Le récit s’achève alors sur une discussion peu aimable
entre le propriétaire et les ouvriers car elle laisse place au soupçon selon
lequel cet homme userait d’une justice
qui ne s’accorderait pas avec l’opinion de chacun. Aurait-il un projet
en tête qu’il ne dit pas ? Voilà le soupçon qui s’en mêle et dénature
le sentiment de bonté. La bonté,
quant à elle est centrée sur la question du propriétaire :
« m’est-il permis de faire de mes biens ce que je veux ? » Nos sociétés
répondent à cette question par un arsenal de lois qui visent à limiter la
générosité dont nous pourrions être
capables s’il nous arrivait de prendre à la lettre la proposition du
propriétaire.
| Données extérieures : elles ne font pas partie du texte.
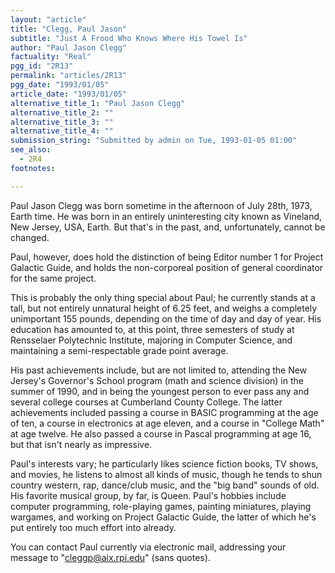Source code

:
```yaml
---
layout: "article"
title: "Clegg, Paul Jason"
subtitle: "Just A Frood Who Knows Where His Towel Is"
author: "Paul Jason Clegg"
factuality: "Real"
pgg_id: "2R13"
permalink: "articles/2R13"
pgg_date: "1993/01/05"
article_date: "1993/01/05"
alternative_title_1: "Paul Jason Clegg"
alternative_title_2: ""
alternative_title_3: ""
alternative_title_4: ""
submission_string: "Submitted by admin on Tue, 1993-01-05 01:00"
see_also:
  - 2R4
footnotes: 

---
```

<div>
<p>Paul Jason Clegg was born sometime in the afternoon of July 28th, 1973, Earth time. He was born in an entirely uninteresting city known as Vineland, New Jersey, USA, Earth. But that's in the past, and, unfortunately, cannot be changed.</p>
<p>Paul, however, does hold the distinction of being Editor number 1 for Project Galactic Guide, and holds the non-corporeal position of general coordinator for the same project.</p>
<p>This is probably the only thing special about Paul; he currently stands at a tall, but not entirely unnatural height of 6.25 feet, and weighs a completely unimportant 155 pounds, depending on the time of day and day of year. His education has amounted to, at this point, three semesters of study at Rensselaer Polytechnic Institute, majoring in Computer Science, and maintaining a semi-respectable grade point average.</p>
<p>His past achievements include, but are not limited to, attending the New Jersey's Governor's School program (math and science division) in the summer of 1990, and in being the youngest person to ever pass any and several college courses at Cumberland County College. The latter achievements included passing a course in BASIC programming at the age of ten, a course in electronics at age eleven, and a course in "College Math" at age twelve. He also passed a course in Pascal programming at age 16, but that isn't nearly as impressive.</p>
<p>Paul's interests vary; he particularly likes science fiction books, TV shows, and movies, he listens to almost all kinds of music, though he tends to shun country western, rap, dance/club music, and the "big band" sounds of old. His favorite musical group, by far, is Queen. Paul's hobbies include computer programming, role-playing games, painting miniatures, playing wargames, and working on Project Galactic Guide, the latter of which he's put entirely too much effort into already.</p>
<p>You can contact Paul currently via electronic mail, addressing your message to "<a href="https://web.archive.org/web/20130205190431/mailto:cleggp@aix.rpi.edu">cleggp@aix.rpi.edu</a>" (sans quotes).</p>
</div>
Nous constaterions alors
que la loi des hommes ne les autorisent
pas à faire tout le bien qu’ils pourraient faire et donc
à mettre en pratique la loi de Dieu.
Cela nous amène à constater que
ce n’est pas Dieu qui gouverne notre monde et
que nos dirigeants s’autorisent à canaliser ses bontés, même quand elles nous demandent de donner priorité aux autres
en toute circonstance.
Je disais en commençant que le ferment révolutionnaire
avait été jeté par Jésus, mais je soulignerais aussi la prudence de Jésus qui dans cette histoire nous apprend qu’il est impossible aux hommes de rejoindre
la bonté de Dieu mais qu’il leur est
quand même possible de s’en approcher le plus possible.